§ **REQUIRED ACTION**: Restate verbatim the span of lines below between the line with "- ### Volatility" and the line with "- 盈利能力Profitability", including those two lines, and only that span.

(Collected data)
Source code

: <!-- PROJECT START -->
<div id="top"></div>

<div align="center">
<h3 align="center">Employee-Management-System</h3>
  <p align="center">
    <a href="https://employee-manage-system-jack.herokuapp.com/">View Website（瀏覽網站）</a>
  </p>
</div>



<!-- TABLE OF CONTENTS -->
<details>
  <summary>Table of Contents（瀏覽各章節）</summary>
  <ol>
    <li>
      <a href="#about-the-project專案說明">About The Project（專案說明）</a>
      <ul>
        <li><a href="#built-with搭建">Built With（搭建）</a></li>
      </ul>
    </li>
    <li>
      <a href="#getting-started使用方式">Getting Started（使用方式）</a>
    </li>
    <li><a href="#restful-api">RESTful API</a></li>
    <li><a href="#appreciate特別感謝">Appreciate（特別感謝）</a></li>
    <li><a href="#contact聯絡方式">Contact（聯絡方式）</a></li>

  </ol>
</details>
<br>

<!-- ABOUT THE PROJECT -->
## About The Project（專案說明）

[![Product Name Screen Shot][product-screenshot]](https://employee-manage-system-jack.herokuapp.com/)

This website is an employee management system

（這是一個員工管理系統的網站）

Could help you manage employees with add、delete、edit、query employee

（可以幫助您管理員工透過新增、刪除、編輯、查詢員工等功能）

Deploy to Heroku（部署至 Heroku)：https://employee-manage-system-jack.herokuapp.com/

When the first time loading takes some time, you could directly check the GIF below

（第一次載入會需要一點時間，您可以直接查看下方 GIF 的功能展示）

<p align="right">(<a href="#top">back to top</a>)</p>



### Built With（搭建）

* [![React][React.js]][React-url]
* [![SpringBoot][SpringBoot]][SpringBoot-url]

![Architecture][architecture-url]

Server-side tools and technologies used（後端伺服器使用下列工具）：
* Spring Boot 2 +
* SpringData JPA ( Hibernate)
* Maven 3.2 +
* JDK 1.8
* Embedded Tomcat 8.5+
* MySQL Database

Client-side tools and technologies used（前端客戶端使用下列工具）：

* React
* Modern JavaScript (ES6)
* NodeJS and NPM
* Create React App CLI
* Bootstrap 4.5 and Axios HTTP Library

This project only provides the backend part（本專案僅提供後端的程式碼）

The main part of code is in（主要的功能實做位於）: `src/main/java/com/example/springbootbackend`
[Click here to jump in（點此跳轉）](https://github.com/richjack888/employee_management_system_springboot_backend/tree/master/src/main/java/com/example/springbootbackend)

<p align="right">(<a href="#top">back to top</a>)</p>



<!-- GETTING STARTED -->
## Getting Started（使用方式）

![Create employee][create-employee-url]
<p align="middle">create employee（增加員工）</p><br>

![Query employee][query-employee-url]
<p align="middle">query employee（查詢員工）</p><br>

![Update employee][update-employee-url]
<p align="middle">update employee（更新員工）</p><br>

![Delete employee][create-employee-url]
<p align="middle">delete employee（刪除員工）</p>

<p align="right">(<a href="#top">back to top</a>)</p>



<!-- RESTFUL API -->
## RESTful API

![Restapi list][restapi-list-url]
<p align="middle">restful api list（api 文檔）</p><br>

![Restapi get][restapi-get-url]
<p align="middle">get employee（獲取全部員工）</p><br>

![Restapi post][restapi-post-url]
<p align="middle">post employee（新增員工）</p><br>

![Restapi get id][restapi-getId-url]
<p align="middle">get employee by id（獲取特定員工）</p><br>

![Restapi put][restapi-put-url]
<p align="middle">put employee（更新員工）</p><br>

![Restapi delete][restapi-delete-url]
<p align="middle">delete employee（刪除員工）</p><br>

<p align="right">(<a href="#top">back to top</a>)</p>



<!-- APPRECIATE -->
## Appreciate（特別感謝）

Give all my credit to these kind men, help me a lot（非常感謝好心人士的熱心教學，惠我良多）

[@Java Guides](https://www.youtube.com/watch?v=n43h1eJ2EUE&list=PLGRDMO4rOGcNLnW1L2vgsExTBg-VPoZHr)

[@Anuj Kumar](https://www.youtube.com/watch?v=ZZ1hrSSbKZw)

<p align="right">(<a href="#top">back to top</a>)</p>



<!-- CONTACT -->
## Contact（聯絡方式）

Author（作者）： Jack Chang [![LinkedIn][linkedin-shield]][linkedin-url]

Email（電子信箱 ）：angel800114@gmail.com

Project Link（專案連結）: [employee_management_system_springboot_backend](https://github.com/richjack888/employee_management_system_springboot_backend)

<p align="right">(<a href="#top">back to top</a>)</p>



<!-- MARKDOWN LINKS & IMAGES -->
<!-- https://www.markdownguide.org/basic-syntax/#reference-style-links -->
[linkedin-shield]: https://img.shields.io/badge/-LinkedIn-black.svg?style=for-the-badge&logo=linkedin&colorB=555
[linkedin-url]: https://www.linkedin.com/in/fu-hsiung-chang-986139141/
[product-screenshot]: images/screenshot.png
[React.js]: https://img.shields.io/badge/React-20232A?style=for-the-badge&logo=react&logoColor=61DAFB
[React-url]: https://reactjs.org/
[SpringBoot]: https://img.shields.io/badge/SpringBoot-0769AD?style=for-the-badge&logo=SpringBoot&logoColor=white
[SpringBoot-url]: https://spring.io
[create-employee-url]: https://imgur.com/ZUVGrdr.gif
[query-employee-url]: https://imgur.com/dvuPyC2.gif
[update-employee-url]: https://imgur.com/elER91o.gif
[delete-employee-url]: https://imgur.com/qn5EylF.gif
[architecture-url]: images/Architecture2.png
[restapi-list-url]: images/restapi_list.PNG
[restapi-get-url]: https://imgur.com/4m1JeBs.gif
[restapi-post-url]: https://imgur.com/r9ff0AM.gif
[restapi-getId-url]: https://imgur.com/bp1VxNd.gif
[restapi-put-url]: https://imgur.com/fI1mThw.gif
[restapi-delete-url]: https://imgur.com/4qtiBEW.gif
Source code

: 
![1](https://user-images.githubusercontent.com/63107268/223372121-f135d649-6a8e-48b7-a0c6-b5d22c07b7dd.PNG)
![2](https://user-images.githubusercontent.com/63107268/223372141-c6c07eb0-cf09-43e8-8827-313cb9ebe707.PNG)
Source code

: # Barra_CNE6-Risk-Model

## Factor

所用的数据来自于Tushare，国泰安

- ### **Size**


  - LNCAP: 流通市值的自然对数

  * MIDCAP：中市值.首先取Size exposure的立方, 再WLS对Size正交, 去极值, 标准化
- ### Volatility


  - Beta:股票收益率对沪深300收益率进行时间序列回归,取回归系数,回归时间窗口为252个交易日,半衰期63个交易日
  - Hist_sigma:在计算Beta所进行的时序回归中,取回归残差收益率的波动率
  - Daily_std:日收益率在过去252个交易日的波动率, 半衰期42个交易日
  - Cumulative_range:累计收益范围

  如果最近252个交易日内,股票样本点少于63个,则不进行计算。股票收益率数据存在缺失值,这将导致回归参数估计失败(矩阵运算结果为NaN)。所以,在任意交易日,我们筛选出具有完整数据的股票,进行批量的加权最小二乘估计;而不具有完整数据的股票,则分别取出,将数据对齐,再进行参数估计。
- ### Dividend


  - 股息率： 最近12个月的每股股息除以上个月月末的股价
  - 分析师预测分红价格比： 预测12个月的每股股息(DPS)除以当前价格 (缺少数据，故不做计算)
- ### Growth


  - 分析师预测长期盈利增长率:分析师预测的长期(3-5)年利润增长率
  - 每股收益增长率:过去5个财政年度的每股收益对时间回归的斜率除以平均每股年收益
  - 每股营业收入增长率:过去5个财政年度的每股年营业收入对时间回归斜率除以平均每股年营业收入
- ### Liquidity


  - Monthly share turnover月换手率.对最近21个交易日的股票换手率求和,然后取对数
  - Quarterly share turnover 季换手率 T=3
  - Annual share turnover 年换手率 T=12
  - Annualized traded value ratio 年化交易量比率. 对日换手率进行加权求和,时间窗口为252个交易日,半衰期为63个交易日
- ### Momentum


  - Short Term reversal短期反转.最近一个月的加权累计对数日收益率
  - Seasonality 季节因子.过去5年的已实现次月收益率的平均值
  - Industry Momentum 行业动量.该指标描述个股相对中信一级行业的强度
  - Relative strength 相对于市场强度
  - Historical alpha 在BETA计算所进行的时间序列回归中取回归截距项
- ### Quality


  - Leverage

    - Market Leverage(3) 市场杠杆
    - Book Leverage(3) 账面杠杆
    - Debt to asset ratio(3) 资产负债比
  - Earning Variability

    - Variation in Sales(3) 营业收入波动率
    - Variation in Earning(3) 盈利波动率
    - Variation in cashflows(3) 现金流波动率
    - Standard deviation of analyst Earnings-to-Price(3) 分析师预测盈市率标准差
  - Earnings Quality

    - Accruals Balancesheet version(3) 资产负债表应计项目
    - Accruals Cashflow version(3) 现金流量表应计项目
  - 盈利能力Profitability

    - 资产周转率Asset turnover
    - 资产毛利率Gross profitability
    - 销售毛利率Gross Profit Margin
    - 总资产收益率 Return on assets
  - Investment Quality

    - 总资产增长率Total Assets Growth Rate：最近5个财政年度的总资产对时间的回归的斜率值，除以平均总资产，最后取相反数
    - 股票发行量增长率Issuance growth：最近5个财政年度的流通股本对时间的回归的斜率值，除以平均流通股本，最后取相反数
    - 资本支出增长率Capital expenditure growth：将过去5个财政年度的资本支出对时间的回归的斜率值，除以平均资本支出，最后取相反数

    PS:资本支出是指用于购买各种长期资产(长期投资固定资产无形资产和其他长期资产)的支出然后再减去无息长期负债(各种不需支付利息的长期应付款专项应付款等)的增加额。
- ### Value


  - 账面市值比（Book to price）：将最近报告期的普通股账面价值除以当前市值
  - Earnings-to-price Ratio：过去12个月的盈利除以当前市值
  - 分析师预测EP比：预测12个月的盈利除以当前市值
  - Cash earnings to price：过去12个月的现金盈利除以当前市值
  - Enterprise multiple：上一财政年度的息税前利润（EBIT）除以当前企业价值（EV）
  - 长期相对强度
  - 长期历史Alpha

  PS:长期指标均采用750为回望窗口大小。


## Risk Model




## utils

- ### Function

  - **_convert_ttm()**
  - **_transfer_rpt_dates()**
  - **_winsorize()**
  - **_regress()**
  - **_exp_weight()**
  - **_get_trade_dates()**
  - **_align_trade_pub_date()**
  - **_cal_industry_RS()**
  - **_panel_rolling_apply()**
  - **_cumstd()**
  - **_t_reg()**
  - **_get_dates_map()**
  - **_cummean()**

§ **WRITTEN RESPONSE**:
- ### Volatility


  - Beta:股票收益率对沪深300收益率进行时间序列回归,取回归系数,回归时间窗口为252个交易日,半衰期63个交易日
  - Hist_sigma:在计算Beta所进行的时序回归中,取回归残差收益率的波动率
  - Daily_std:日收益率在过去252个交易日的波动率, 半衰期42个交易日
  - Cumulative_range:累计收益范围

  如果最近252个交易日内,股票样本点少于63个,则不进行计算。股票收益率数据存在缺失值,这将导致回归参数估计失败(矩阵运算结果为NaN)。所以,在任意交易日,我们筛选出具有完整数据的股票,进行批量的加权最小二乘估计;而不具有完整数据的股票,则分别取出,将数据对齐,再进行参数估计。
- ### Dividend


  - 股息率： 最近12个月的每股股息除以上个月月末的股价
  - 分析师预测分红价格比： 预测12个月的每股股息(DPS)除以当前价格 (缺少数据，故不做计算)
- ### Growth


  - 分析师预测长期盈利增长率:分析师预测的长期(3-5)年利润增长率
  - 每股收益增长率:过去5个财政年度的每股收益对时间回归的斜率除以平均每股年收益
  - 每股营业收入增长率:过去5个财政年度的每股年营业收入对时间回归斜率除以平均每股年营业收入
- ### Liquidity


  - Monthly share turnover月换手率.对最近21个交易日的股票换手率求和,然后取对数
  - Quarterly share turnover 季换手率 T=3
  - Annual share turnover 年换手率 T=12
  - Annualized traded value ratio 年化交易量比率. 对日换手率进行加权求和,时间窗口为252个交易日,半衰期为63个交易日
- ### Momentum


  - Short Term reversal短期反转.最近一个月的加权累计对数日收益率
  - Seasonality 季节因子.过去5年的已实现次月收益率的平均值
  - Industry Momentum 行业动量.该指标描述个股相对中信一级行业的强度
  - Relative strength 相对于市场强度
  - Historical alpha 在BETA计算所进行的时间序列回归中取回归截距项
- ### Quality


  - Leverage

    - Market Leverage(3) 市场杠杆
    - Book Leverage(3) 账面杠杆
    - Debt to asset ratio(3) 资产负债比
  - Earning Variability

    - Variation in Sales(3) 营业收入波动率
    - Variation in Earning(3) 盈利波动率
    - Variation in cashflows(3) 现金流波动率
    - Standard deviation of analyst Earnings-to-Price(3) 分析师预测盈市率标准差
  - Earnings Quality

    - Accruals Balancesheet version(3) 资产负债表应计项目
    - Accruals Cashflow version(3) 现金流量表应计项目
  - 盈利能力Profitability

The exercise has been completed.